Segment Open
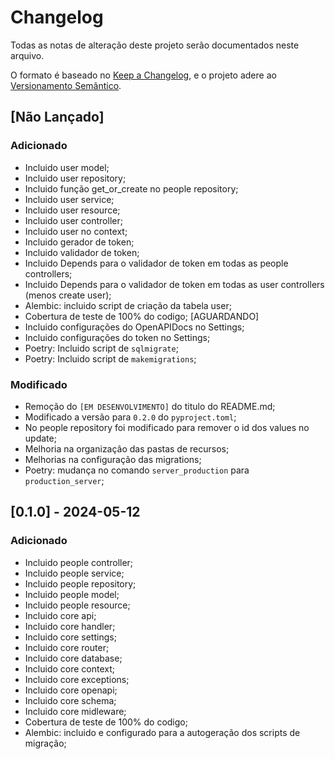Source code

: # Changelog

Todas as notas de alteração deste projeto serão documentados neste arquivo.

O formato é baseado no [Keep a Changelog](https://keepachangelog.com/pt-BR/1.1.0/),
e o projeto adere ao [Versionamento Semântico](https://semver.org/lang/pt-BR/spec/v2.0.0.html).

## [Não Lançado]

### Adicionado

- Incluido user model;
- Incluido user repository;
- Incluido função get_or_create no people repository;
- Incluido user service;
- Incluido user resource;
- Incluido user controller;
- Incluido user no context;
- Incluido gerador de token;
- Incluido validador de token;
- Incluido Depends para o validador de token em todas as people controllers;
- Incluido Depends para o validador de token em todas as user controllers (menos create user);
- Alembic: incluido script de criação da tabela user;
- Cobertura de teste de 100% do codigo; [AGUARDANDO]
- Incluido configurações do OpenAPIDocs no Settings;
- Incluido configurações do token no Settings;
- Poetry: Incluido script de `sqlmigrate`;
- Poetry: Incluido script de `makemigrations`;

### Modificado

- Remoção do `[EM DESENVOLVIMENTO]` do titulo do README.md;
- Modificado a versão para `0.2.0` do `pyproject.toml`;
- No people repository foi modificado para remover o id dos values no update;
- Melhoria na organização das pastas de recursos;
- Melhorias na configuração das migrations;
- Poetry: mudança no comando `server_production` para `production_server`;

## [0.1.0] - 2024-05-12

### Adicionado

- Incluido people controller;
- Incluido people service;
- Incluido people repository;
- Incluido people model;
- Incluido people resource;
- Incluido core api;
- Incluido core handler;
- Incluido core settings;
- Incluido core router;
- Incluido core database;
- Incluido core context;
- Incluido core exceptions;
- Incluido core openapi;
- Incluido core schema;
- Incluido core midleware;
- Cobertura de teste de 100% do codigo;
- Alembic: incluido e configurado para a autogeração dos scripts de migração;
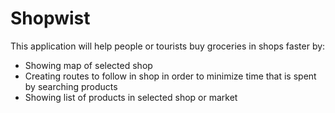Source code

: # Shopwist
This application will help people or tourists buy groceries in shops faster by:
- Showing map of selected shop
- Creating routes to follow in shop in order to minimize time that is spent by searching products
- Showing list of products in selected shop or market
Segment Closed
Task item: Going back to the entries above, set down exactly the lines that begin at the one with "- Incluido configurações do token" and end at the one with "- Melhorias na configuração das migrations;", both included, and nothing else.

Reply:
- Incluido configurações do token no Settings;
- Poetry: Incluido script de `sqlmigrate`;
- Poetry: Incluido script de `makemigrations`;

### Modificado

- Remoção do `[EM DESENVOLVIMENTO]` do titulo do README.md;
- Modificado a versão para `0.2.0` do `pyproject.toml`;
- No people repository foi modificado para remover o id dos values no update;
- Melhoria na organização das pastas de recursos;
- Melhorias na configuração das migrations;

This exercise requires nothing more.